How to use VGG for classification in computer vision

Computer-visionHow-ToBeginner · 4 min read

How to Use VGG for Image Classification in Computer Vision

To use VGG for classification in computer vision, load a pre-trained VGG model (like VGG16 or VGG19) from a deep learning library such as tf.keras.applications. Then, preprocess your images to match VGG's input format, run predictions, and interpret the output class probabilities for classification.

📐

Syntax

The typical steps to use VGG for classification are:

Import the VGG model (e.g., VGG16) from a library.
Load the model with pre-trained weights (usually on ImageNet).
Preprocess input images to the required size and format.
Use the model to predict class probabilities.
Decode predictions to human-readable labels.

python

from tensorflow.keras.applications.vgg16 import VGG16, preprocess_input, decode_predictions
from tensorflow.keras.preprocessing import image
import numpy as np

# Load VGG16 model with pretrained ImageNet weights
model = VGG16(weights='imagenet')

# Load and preprocess image
img = image.load_img('path_to_image.jpg', target_size=(224, 224))
img_array = image.img_to_array(img)
img_array = np.expand_dims(img_array, axis=0)
img_array = preprocess_input(img_array)

# Predict
preds = model.predict(img_array)

# Decode predictions
print(decode_predictions(preds, top=3)[0])

💻

Example

This example shows how to classify an image using VGG16 pretrained on ImageNet. It loads an image, preprocesses it, runs the model, and prints the top 3 predicted classes with probabilities.

python

from tensorflow.keras.applications.vgg16 import VGG16, preprocess_input, decode_predictions
from tensorflow.keras.preprocessing import image
import numpy as np

# Load VGG16 model
model = VGG16(weights='imagenet')

# Load example image from URL
import urllib.request
img_url = 'https://upload.wikimedia.org/wikipedia/commons/9/9a/Pug_600.jpg'
img_path = 'pug.jpg'
urllib.request.urlretrieve(img_url, img_path)

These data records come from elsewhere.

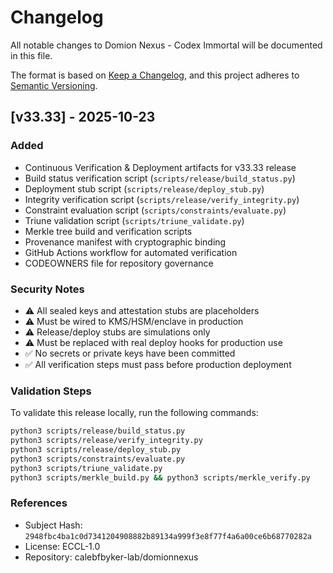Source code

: # Changelog

All notable changes to Domion Nexus - Codex Immortal will be documented in this file.

The format is based on [Keep a Changelog](https://keepachangelog.com/en/1.0.0/),
and this project adheres to [Semantic Versioning](https://semver.org/spec/v2.0.0.html).

## [v33.33] - 2025-10-23

### Added
- Continuous Verification & Deployment artifacts for v33.33 release
- Build status verification script (`scripts/release/build_status.py`)
- Deployment stub script (`scripts/release/deploy_stub.py`)
- Integrity verification script (`scripts/release/verify_integrity.py`)
- Constraint evaluation script (`scripts/constraints/evaluate.py`)
- Triune validation script (`scripts/triune_validate.py`)
- Merkle tree build and verification scripts
- Provenance manifest with cryptographic binding
- GitHub Actions workflow for automated verification
- CODEOWNERS file for repository governance

### Security Notes
- ⚠️ All sealed keys and attestation stubs are placeholders
- ⚠️ Must be wired to KMS/HSM/enclave in production
- ⚠️ Release/deploy stubs are simulations only
- ⚠️ Must be replaced with real deploy hooks for production use
- ✅ No secrets or private keys have been committed
- ✅ All verification steps must pass before production deployment

### Validation Steps
To validate this release locally, run the following commands:
```bash
python3 scripts/release/build_status.py
python3 scripts/release/verify_integrity.py
python3 scripts/release/deploy_stub.py
python3 scripts/constraints/evaluate.py
python3 scripts/triune_validate.py
python3 scripts/merkle_build.py && python3 scripts/merkle_verify.py
```

### References
- Subject Hash: `2948fbc4ba1c0d7341204908882b89134a999f3e8f77f4a6a00ce6b68770282a`
- License: ECCL-1.0
- Repository: calebfbyker-lab/domionnexus
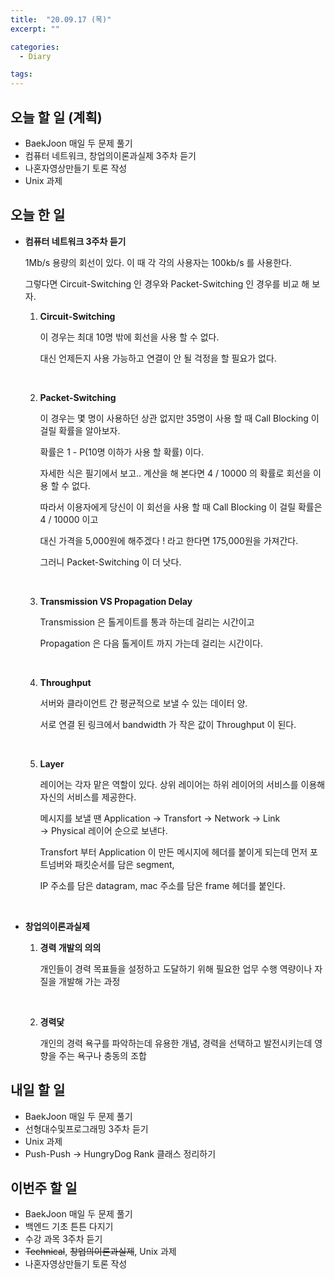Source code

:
```yaml
---
title:  "20.09.17 (목)"
excerpt: ""

categories:
  - Diary

tags:
---
```


## 오늘 할 일 (계획)

- BaekJoon 매일 두 문제 풀기
- 컴퓨터 네트워크, 창업의이론과실제 3주차 듣기
- 나혼자영상만들기 토론 작성
- Unix 과제

## 오늘 한 일

- **컴퓨터 네트워크 3주차 듣기**

  1Mb/s 용량의 회선이 있다. 이 때 각 각의 사용자는 100kb/s 를 사용한다.

  그렇다면 Circuit-Switching 인 경우와 Packet-Switching 인 경우를 비교 해 보자.

  1. **Circuit-Switching**
  
     이 경우는 최대 10명 밖에 회선을 사용 할 수 없다.
  
     대신 언제든지 사용 가능하고 연결이 안 될 걱정을 할 필요가 없다.
  
     <br>
  
  2. **Packet-Switching**
  
     이 경우는 몇 명이 사용하던 상관 없지만 35명이 사용 할 때 Call Blocking 이 걸릴 확률을 알아보자.
  
     확률은 1 - P(10명 이하가 사용 할 확률) 이다.
  
     자세한 식은 필기에서 보고.. 계산을 해 본다면 4 / 10000 의 확률로 회선을 이용 할 수 없다.
  
     따라서 이용자에게 당신이 이 회선을 사용 할 때 Call Blocking 이 걸릴 확률은 4 / 10000 이고
  
     대신 가격을 5,000원에 해주겠다 ! 라고 한다면 175,000원을 가져간다.
  
     그러니 Packet-Switching 이 더 낫다.
  
     <br>
  
  3. **Transmission VS Propagation Delay**
  
     Transmission 은 톨게이트를 통과 하는데 걸리는 시간이고
  
     Propagation 은 다음 톨게이트 까지 가는데 걸리는 시간이다.
  
     <br>
  
  4. **Throughput**
  
     서버와 클라이언트 간 평균적으로 보낼 수 있는 데이터 양.
  
     서로 연결 된 링크에서 bandwidth 가 작은 값이 Throughput 이 된다.
  
     <br>
  
  5. **Layer**
  
     레이어는 각자 맡은 역할이 있다. 상위 레이어는 하위 레이어의 서비스를 이용해 자신의 서비스를 제공한다.
  
     메시지를 보낼 땐 Application &rarr; Transfort &rarr; Network &rarr; Link &rarr; Physical 레이어 순으로 보낸다.
  
     Transfort 부터 Application 이 만든 메시지에 헤더를 붙이게 되는데 먼저 포트넘버와 패킷순서를 담은 segment, 
  
     IP 주소를 담은 datagram, mac 주소를 담은 frame 헤더를 붙인다.
  
     <br>
  
- **창업의이론과실제**

  1. **경력 개발의 의의**

     개인들이 경력 목표들을 설정하고 도달하기 위해 필요한 업무 수행 역량이나 자질을 개발해 가는 과정

     <br>

  2. **경력닻**

     개인의 경력 욕구를 파악하는데 유용한 개념, 경력을 선택하고 발전시키는데 영향을 주는 욕구나 충동의 조합


## 내일 할 일

- BaekJoon 매일 두 문제 풀기
- 선형대수및프로그래밍 3주차 듣기
- Unix 과제
- Push-Push &rarr; HungryDog Rank 클래스 정리하기

## 이번주 할 일

- BaekJoon 매일 두 문제 풀기
- 백엔드 기초 튼튼 다지기
- 수강 과목 3주차 듣기
- ~~Technical~~, ~~창업의이론과실제~~, Unix 과제
- 나혼자영상만들기 토론 작성

<br>

<br>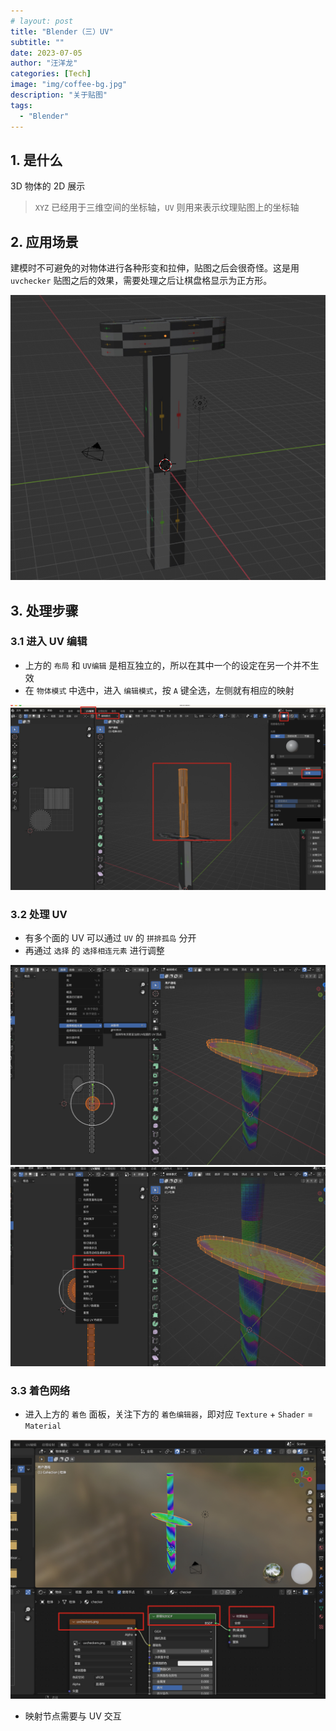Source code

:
 ```yaml
---
# layout: post
title: "Blender（三）UV"
subtitle: ""
date: 2023-07-05
author: "汪洋龙"
categories: [Tech]
image: "img/coffee-bg.jpg"
description: "关于贴图"
tags:
  - "Blender"
---
```


## 1. 是什么

3D 物体的 2D 展示

> `XYZ` 已经用于三维空间的坐标轴，`UV` 则用来表示纹理贴图上的坐标轴

## 2. 应用场景

建模时不可避免的对物体进行各种形变和拉伸，贴图之后会很奇怪。这是用 `uvchecker` 贴图之后的效果，需要处理之后让棋盘格显示为正方形。

![uvchecker](/post/blender/images/uvchecker.jpg)

## 3. 处理步骤

### 3.1 进入 UV 编辑

- 上方的 `布局` 和 `UV编辑` 是相互独立的，所以在其中一个的设定在另一个并不生效
- 在 `物体模式` 中选中，进入 `编辑模式`，按 `A` 键全选，左侧就有相应的映射

![uvedit](/post/blender/images/uvedit.jpg)

### 3.2 处理 UV

- 有多个面的 UV 可以通过 `UV` 的 `拼排孤岛` 分开
- 再通过 `选择` 的 `选择相连元素` 进行调整

![uvlink](/post/blender/images/uvlink.jpg)
![uvisland](/post/blender/images/uvisland.jpg)

### 3.3 着色网络

- 进入上方的 `着色` 面板，关注下方的 `着色编辑器`，即对应 `Texture` + `Shader` = `Material`

![shader](/post/blender/images/shader.jpg)

- 映射节点需要与 UV 交互
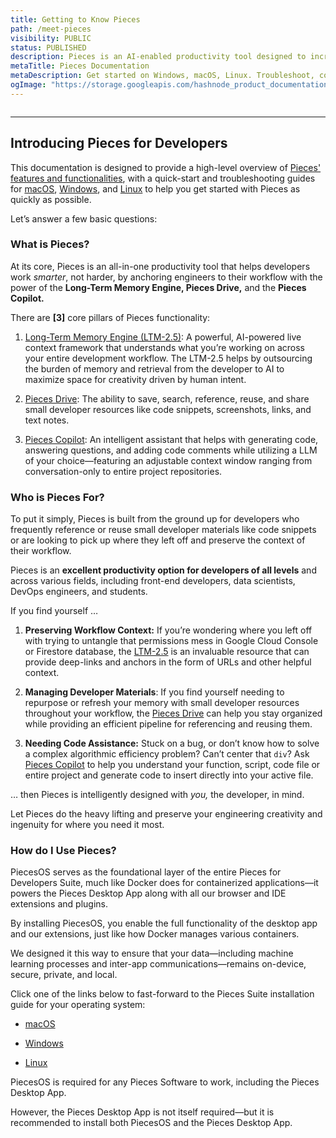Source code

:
 ```yaml
---
title: Getting to Know Pieces
path: /meet-pieces
visibility: PUBLIC
status: PUBLISHED
description: Pieces is an AI-enabled productivity tool designed to increase developer efficiency through personalized workflow assistance across the entire toolchain, featuring a dedicated desktop application and integrations with many popular IDEs.
metaTitle: Pieces Documentation
metaDescription: Get started on Windows, macOS, Linux. Troubleshoot, configure, and make the most of Pieces–documentation for new users, developers, and admins for all Pieces OS.
ogImage: "https://storage.googleapis.com/hashnode_product_documentation_assets/og_images/meet_pieces/meet_pieces.png"
---
```


<Image src="https://cdn.hashnode.com/res/hashnode/image/upload/v1734014941536/9c298363-d6b4-4e4a-9965-72db0fa59bc6.png" alt="" align="center" fullwidth="true" />

***

## Introducing Pieces for Developers

This documentation is designed to provide a high-level overview of <a target="_blank" href="/products/meet-pieces/fundamentals">Pieces' features and functionalities</a>, with a quick-start and troubleshooting guides for <a target="_blank" href="/products/meet-pieces/macos-installation-guide">macOS</a>, <a target="_blank" href="/products/meet-pieces/windows-installation-guide">Windows</a>, and <a target="_blank" href="/products/meet-pieces/linux-installation-guide">Linux</a> to help you get started with Pieces as quickly as possible.

Let’s answer a few basic questions:

### What is Pieces?

At its core, Pieces is an all-in-one productivity tool that helps developers work *smarter*, not harder, by anchoring engineers to their workflow with the power of the **Long-Term Memory Engine, Pieces Drive,** and the **Pieces Copilot.**

There are **\[3]** core pillars of Pieces functionality:

1. [Long-Term Memory Engine (LTM-2.5)](/products/meet-pieces/fundamentals#ltm-25): A powerful, AI-powered live context framework that understands what you’re working on across your entire development workflow. The LTM-2.5 helps by outsourcing the burden of memory and retrieval from the developer to AI to maximize space for creativity driven by human intent.

2. [Pieces Drive](/products/meet-pieces/fundamentals#pieces-drive): The ability to save, search, reference, reuse, and share small developer resources like code snippets, screenshots, links, and text notes.

3. [Pieces Copilot](/products/meet-pieces/fundamentals#pieces-copilot): An intelligent assistant that helps with generating code, answering questions, and adding code comments while utilizing a LLM of your choice—featuring an adjustable context window ranging from conversation-only to entire project repositories.

### Who is Pieces For?

To put it simply, Pieces is built from the ground up for developers who frequently reference or reuse small developer materials like code snippets or are looking to pick up where they left off and preserve the context of their workflow.

Pieces is an **excellent productivity option for developers of all levels** and across various fields, including front-end developers, data scientists, DevOps engineers, and students.

If you find yourself …

1. **Preserving Workflow Context:** If you’re wondering where you left off with trying to untangle that permissions mess in Google Cloud Console or Firestore database, the [LTM-2.5](/products/meet-pieces/fundamentals#ltm-25) is an invaluable resource that can provide deep-links and anchors in the form of URLs and other helpful context.

2. **Managing Developer Materials**: If you find yourself needing to repurpose or refresh your memory with small developer resources throughout your workflow, the [Pieces Drive](/products/meet-pieces/fundamentals#pieces-drive) can help you stay organized while providing an efficient pipeline for referencing and reusing them.

3. **Needing Code Assistance:** Stuck on a bug, or don’t know how to solve a complex algorithmic efficiency problem? Can’t center that `div`? Ask [Pieces Copilot](/products/meet-pieces/fundamentals#pieces-copilot) to help you understand your function, script, code file or entire project and generate code to insert directly into your active file.

… then Pieces is intelligently designed with *you,* the developer, in mind.

Let Pieces do the heavy lifting and preserve your engineering creativity and ingenuity for where you need it most.

### How do I Use Pieces?

PiecesOS serves as the foundational layer of the entire Pieces for Developers Suite, much like Docker does for containerized applications—it powers the Pieces Desktop App along with all our browser and IDE extensions and plugins.

By installing PiecesOS, you enable the full functionality of the desktop app and our extensions, just like how Docker manages various containers.

We designed it this way to ensure that your data—including machine learning processes and inter-app communications—remains on-device, secure, private, and local.

Click one of the links below to fast-forward to the Pieces Suite installation guide for your operating system:

* [macOS](/products/meet-pieces/macos-installation-guide)

* [Windows](/products/meet-pieces/windows-installation-guide)

* [Linux](/products/meet-pieces/linux-installation-guide)

<Callout type="alert">
  PiecesOS is required for any Pieces Software to work, including the Pieces Desktop App.

  However, the Pieces Desktop App is not itself required—but it is recommended to install both PiecesOS and the Pieces Desktop App.
</Callout>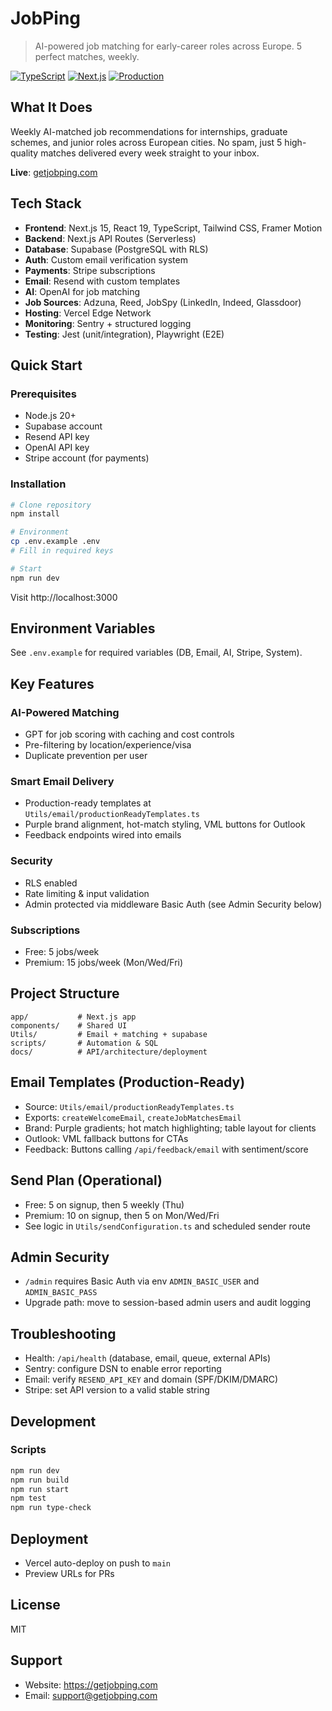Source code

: # JobPing

> AI-powered job matching for early-career roles across Europe. 5 perfect matches, weekly.

[![TypeScript](https://img.shields.io/badge/TypeScript-100%25-blue)](https://www.typescriptlang.org/)
[![Next.js](https://img.shields.io/badge/Next.js-15-black)](https://nextjs.org/)
[![Production](https://img.shields.io/badge/Status-Live-green)](https://getjobping.com)

## What It Does

Weekly AI-matched job recommendations for internships, graduate schemes, and junior roles across European cities. No spam, just 5 high-quality matches delivered every week straight to your inbox.

**Live**: [getjobping.com](https://getjobping.com)

## Tech Stack

- **Frontend**: Next.js 15, React 19, TypeScript, Tailwind CSS, Framer Motion
- **Backend**: Next.js API Routes (Serverless)
- **Database**: Supabase (PostgreSQL with RLS)
- **Auth**: Custom email verification system
- **Payments**: Stripe subscriptions
- **Email**: Resend with custom templates
- **AI**: OpenAI for job matching
- **Job Sources**: Adzuna, Reed, JobSpy (LinkedIn, Indeed, Glassdoor)
- **Hosting**: Vercel Edge Network
- **Monitoring**: Sentry + structured logging
- **Testing**: Jest (unit/integration), Playwright (E2E)

## Quick Start

### Prerequisites

- Node.js 20+
- Supabase account
- Resend API key
- OpenAI API key
- Stripe account (for payments)

### Installation

```bash
# Clone repository
npm install

# Environment
cp .env.example .env
# Fill in required keys

# Start
npm run dev
```

Visit http://localhost:3000

## Environment Variables

See `.env.example` for required variables (DB, Email, AI, Stripe, System).

## Key Features

### AI-Powered Matching
- GPT for job scoring with caching and cost controls
- Pre-filtering by location/experience/visa
- Duplicate prevention per user

### Smart Email Delivery
- Production-ready templates at `Utils/email/productionReadyTemplates.ts`
- Purple brand alignment, hot-match styling, VML buttons for Outlook
- Feedback endpoints wired into emails

### Security
- RLS enabled
- Rate limiting & input validation
- Admin protected via middleware Basic Auth (see Admin Security below)

### Subscriptions
- Free: 5 jobs/week
- Premium: 15 jobs/week (Mon/Wed/Fri)

## Project Structure

```
app/           # Next.js app
components/    # Shared UI
Utils/         # Email + matching + supabase
scripts/       # Automation & SQL
docs/          # API/architecture/deployment
```

## Email Templates (Production-Ready)

- Source: `Utils/email/productionReadyTemplates.ts`
- Exports: `createWelcomeEmail`, `createJobMatchesEmail`
- Brand: Purple gradients; hot match highlighting; table layout for clients
- Outlook: VML fallback buttons for CTAs
- Feedback: Buttons calling `/api/feedback/email` with sentiment/score

## Send Plan (Operational)

- Free: 5 on signup, then 5 weekly (Thu)
- Premium: 10 on signup, then 5 on Mon/Wed/Fri
- See logic in `Utils/sendConfiguration.ts` and scheduled sender route

## Admin Security

- `/admin` requires Basic Auth via env `ADMIN_BASIC_USER` and `ADMIN_BASIC_PASS`
- Upgrade path: move to session-based admin users and audit logging

## Troubleshooting

- Health: `/api/health` (database, email, queue, external APIs)
- Sentry: configure DSN to enable error reporting
- Email: verify `RESEND_API_KEY` and domain (SPF/DKIM/DMARC)
- Stripe: set API version to a valid stable string

## Development

### Scripts

```bash
npm run dev
npm run build
npm run start
npm test
npm run type-check
```

## Deployment

- Vercel auto-deploy on push to `main`
- Preview URLs for PRs

## License

MIT

## Support

- Website: https://getjobping.com
- Email: support@getjobping.com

# Load and preprocess image
img = image.load_img(img_path, target_size=(224, 224))
img_array = image.img_to_array(img)
img_array = np.expand_dims(img_array, axis=0)
img_array = preprocess_input(img_array)

# Predict
preds = model.predict(img_array)

# Decode and print top 3 predictions
results = decode_predictions(preds, top=3)[0]
for i, (imagenet_id, label, prob) in enumerate(results):
    print(f"{i+1}. {label}: {prob:.4f}")

Output

1. pug: 0.9275 2. bull_mastiff: 0.0342 3. boxer: 0.0123

⚠️

Common Pitfalls

Common mistakes when using VGG for classification include:

Not resizing images to 224x224 pixels, which VGG expects.
Failing to preprocess images with preprocess_input, causing wrong input scaling.
Using the wrong model weights or architecture variant.
Not expanding image dimensions to include batch size (should be 4D tensor).
Ignoring the need to decode predictions to get readable labels.

python

from tensorflow.keras.applications.vgg16 import VGG16
from tensorflow.keras.preprocessing import image
import numpy as np

# Wrong: Not resizing image
img = image.load_img('pug.jpg')  # No target_size
img_array = image.img_to_array(img)
img_array = np.expand_dims(img_array, axis=0)

model = VGG16(weights='imagenet')
# This will likely cause an error or wrong predictions
try:
    preds = model.predict(img_array)
except Exception as e:
    print(f"Error: {e}")

# Right: Resize and preprocess
from tensorflow.keras.applications.vgg16 import preprocess_input
img = image.load_img('pug.jpg', target_size=(224, 224))
img_array = image.img_to_array(img)
img_array = np.expand_dims(img_array, axis=0)
img_array = preprocess_input(img_array)
preds = model.predict(img_array)
print("Prediction successful after correct preprocessing.")

Output

Error: Input size must be at least 32x32; got (None, None, 3) Prediction successful after correct preprocessing.

📊

Quick Reference

Key points to remember when using VGG for classification:

Input images must be 224x224 pixels.
Use preprocess_input to scale pixel values correctly.
Load pretrained weights with weights='imagenet' for transfer learning.
Expand image dimensions to include batch size before prediction.
Use decode_predictions to convert model output to labels.

✅

Key Takeaways

Always resize input images to 224x224 pixels before feeding them to VGG.

Use the preprocess_input function to prepare images correctly for VGG.

Load VGG with pretrained ImageNet weights for effective classification.

Expand image dimensions to include batch size (shape: 1, 224, 224, 3).

Decode model predictions to get human-readable class labels.